Als ich sie nach dem Alten Greis, einem damaligen, guten Freund befrage, schaut sie mich verwirrt an und versichert mir, diesen Namen noch niemals gehört zu haben. Ich muss lachen. Klar, denn diesen Spitznamen hatte er von mir bekommen und er hatte es geduldet, dass ich ihn so nenne. Eine sehr lange Geschichte kommt mir zurück in mein Gedächtnis und ich erzähle Ne'wey von dieser heimtückischen Krankheit, die beinahe den Clan der Tipani ausgelöscht hätte. Ich berichte ihr, wie auch ich davon befallen wurde, dass ich mit diesem Freund zusammen unsere damalige Tsahìk (spirituelle Clanführerin) viele Nächte lang gepflegt habe und dass er oftmals nur bei uns beiden blieb, um uns Gesellschaft in dieser schweren Zeit zu leisten.

Ne'wey hört mir gespannt und sehr interessiert zu und ich muss kurz an Maytame denken, die mich mit beinahe dem selben faszinierten Blick ansieht, wenn ich ihr eine Geschichte erzähle.
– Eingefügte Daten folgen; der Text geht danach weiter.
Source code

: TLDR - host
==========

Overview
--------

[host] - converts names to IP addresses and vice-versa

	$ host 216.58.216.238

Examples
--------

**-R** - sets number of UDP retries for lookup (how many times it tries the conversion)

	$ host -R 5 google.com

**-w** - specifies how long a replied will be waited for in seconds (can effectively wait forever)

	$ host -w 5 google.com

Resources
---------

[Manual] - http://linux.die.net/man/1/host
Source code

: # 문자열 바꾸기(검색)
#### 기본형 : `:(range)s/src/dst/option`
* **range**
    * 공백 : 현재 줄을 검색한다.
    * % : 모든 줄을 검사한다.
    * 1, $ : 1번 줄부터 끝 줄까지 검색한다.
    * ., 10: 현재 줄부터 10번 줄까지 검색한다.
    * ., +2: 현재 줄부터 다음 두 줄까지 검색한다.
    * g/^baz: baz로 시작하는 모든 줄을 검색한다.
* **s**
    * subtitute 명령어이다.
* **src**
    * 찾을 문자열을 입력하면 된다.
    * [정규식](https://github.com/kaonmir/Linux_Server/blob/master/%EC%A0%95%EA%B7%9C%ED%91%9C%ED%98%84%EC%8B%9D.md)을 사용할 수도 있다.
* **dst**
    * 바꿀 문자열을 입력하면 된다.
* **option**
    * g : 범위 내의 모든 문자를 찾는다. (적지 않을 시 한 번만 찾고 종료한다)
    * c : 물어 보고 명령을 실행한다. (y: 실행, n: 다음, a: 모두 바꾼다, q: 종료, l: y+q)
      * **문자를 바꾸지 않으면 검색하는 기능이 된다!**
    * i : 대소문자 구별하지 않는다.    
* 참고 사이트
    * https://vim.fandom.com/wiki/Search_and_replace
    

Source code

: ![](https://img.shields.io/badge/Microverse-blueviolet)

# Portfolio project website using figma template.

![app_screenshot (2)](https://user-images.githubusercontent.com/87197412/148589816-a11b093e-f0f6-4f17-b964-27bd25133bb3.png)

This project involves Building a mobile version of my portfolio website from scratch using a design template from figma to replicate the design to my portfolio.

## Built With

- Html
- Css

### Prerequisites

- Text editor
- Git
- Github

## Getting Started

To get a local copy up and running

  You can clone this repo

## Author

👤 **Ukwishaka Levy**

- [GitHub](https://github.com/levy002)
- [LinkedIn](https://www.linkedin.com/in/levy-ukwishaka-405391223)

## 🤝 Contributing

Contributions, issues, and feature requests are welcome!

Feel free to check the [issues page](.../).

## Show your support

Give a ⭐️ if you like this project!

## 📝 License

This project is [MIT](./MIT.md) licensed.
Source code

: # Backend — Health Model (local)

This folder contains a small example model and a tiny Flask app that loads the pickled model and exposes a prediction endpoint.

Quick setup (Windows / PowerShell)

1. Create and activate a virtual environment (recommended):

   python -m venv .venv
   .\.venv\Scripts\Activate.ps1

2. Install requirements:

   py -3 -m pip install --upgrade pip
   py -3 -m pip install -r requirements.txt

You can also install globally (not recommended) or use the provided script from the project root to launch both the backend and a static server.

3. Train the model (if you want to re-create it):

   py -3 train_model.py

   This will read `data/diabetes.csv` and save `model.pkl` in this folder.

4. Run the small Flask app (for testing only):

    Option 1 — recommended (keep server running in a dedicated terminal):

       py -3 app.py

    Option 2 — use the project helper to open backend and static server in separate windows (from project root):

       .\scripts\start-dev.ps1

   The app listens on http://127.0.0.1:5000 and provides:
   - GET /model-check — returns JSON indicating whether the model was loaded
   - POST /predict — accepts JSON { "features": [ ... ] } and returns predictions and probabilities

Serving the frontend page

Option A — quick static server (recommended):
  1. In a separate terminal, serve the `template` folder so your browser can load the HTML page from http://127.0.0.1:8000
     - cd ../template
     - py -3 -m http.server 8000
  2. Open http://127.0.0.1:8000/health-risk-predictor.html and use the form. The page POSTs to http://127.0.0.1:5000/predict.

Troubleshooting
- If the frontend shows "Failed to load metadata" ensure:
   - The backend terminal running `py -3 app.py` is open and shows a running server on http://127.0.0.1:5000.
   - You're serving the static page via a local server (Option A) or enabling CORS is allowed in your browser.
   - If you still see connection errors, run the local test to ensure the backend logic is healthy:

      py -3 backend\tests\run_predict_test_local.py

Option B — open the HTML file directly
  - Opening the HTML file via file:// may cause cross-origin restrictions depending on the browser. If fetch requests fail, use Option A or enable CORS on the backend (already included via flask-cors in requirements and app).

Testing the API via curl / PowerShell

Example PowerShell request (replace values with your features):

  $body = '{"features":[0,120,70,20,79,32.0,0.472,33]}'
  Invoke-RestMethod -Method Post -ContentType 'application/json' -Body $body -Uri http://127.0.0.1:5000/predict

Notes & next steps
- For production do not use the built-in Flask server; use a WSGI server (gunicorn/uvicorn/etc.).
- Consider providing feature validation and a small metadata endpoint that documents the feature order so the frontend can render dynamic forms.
Mir kommt der Gedanke, dass genau dies Eywas Plan gewesen sein könnte und dass sie mich heute hierher geführt hat, um eben genau dieses Gespräch mit Ne'wey zu führen, zu dem es ansonsten wohl niemals gekommen wäre.

Langsam wird es Zeit, zurück zur Höhle zu gehen, denn sicherlich wird mein tanhìtsyìp (Sternchen) bald wieder hungrig aufwachen und nach ihrer sa'nu (Mama) suchen. So beschließen Ne'wey und ich, den Heimweg anzutreten. Keinen Augenblick zu früh sind wir dann auch wieder in unserer Höhle und ich höre schon vom Eingang her meine kleine quieken und mit ihrer Rassel spielen.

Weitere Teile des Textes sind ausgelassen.